# DATA FOR ANALYSIS:
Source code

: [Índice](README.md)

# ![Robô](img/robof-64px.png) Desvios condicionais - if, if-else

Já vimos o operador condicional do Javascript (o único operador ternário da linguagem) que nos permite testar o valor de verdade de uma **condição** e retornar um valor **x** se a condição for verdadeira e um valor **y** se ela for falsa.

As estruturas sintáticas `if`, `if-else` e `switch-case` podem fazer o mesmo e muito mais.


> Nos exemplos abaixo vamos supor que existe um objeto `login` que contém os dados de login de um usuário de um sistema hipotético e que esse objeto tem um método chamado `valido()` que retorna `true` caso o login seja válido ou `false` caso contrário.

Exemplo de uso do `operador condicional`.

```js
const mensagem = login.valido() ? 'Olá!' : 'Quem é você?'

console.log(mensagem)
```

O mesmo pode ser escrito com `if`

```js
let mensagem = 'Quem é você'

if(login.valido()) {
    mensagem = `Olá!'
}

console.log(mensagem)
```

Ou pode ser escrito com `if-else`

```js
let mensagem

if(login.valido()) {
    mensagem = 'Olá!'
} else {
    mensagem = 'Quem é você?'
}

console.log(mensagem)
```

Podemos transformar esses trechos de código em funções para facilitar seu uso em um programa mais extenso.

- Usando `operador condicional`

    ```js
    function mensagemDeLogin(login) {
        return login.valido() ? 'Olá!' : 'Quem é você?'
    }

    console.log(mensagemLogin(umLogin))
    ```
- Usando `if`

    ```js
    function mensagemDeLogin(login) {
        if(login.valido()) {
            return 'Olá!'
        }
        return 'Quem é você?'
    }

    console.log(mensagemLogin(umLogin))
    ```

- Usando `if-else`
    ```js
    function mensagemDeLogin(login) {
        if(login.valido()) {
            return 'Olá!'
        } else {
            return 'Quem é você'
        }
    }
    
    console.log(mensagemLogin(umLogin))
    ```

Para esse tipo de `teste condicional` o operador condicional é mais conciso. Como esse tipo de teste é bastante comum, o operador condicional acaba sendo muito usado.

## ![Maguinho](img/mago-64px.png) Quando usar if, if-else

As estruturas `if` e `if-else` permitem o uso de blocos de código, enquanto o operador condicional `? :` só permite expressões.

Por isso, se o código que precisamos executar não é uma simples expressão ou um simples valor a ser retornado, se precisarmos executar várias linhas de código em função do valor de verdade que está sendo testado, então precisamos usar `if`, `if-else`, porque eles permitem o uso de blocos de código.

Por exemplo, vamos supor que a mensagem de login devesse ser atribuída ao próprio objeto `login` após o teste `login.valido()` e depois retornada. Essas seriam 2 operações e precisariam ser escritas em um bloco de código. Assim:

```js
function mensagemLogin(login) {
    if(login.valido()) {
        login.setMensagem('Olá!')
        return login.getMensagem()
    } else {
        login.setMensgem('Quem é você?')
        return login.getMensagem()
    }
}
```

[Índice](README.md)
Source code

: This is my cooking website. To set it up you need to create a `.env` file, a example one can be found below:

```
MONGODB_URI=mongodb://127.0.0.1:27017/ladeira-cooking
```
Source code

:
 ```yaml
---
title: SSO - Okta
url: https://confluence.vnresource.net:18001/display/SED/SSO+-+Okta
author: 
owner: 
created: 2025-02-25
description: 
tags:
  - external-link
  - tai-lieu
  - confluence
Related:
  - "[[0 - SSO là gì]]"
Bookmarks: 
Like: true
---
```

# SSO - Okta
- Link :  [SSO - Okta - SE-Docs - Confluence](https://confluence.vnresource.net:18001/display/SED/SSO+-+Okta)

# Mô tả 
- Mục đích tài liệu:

# WHAT IS NEEDED:
Take the first line of the material above as the start and the line that contains "As estruturas sintáticas" as the end. Output only that span, every line exactly as it stands.

# RESULT OF THE EXERCISE:
Source code

: [Índice](README.md)

# ![Robô](img/robof-64px.png) Desvios condicionais - if, if-else

Já vimos o operador condicional do Javascript (o único operador ternário da linguagem) que nos permite testar o valor de verdade de uma **condição** e retornar um valor **x** se a condição for verdadeira e um valor **y** se ela for falsa.

As estruturas sintáticas `if`, `if-else` e `switch-case` podem fazer o mesmo e muito mais.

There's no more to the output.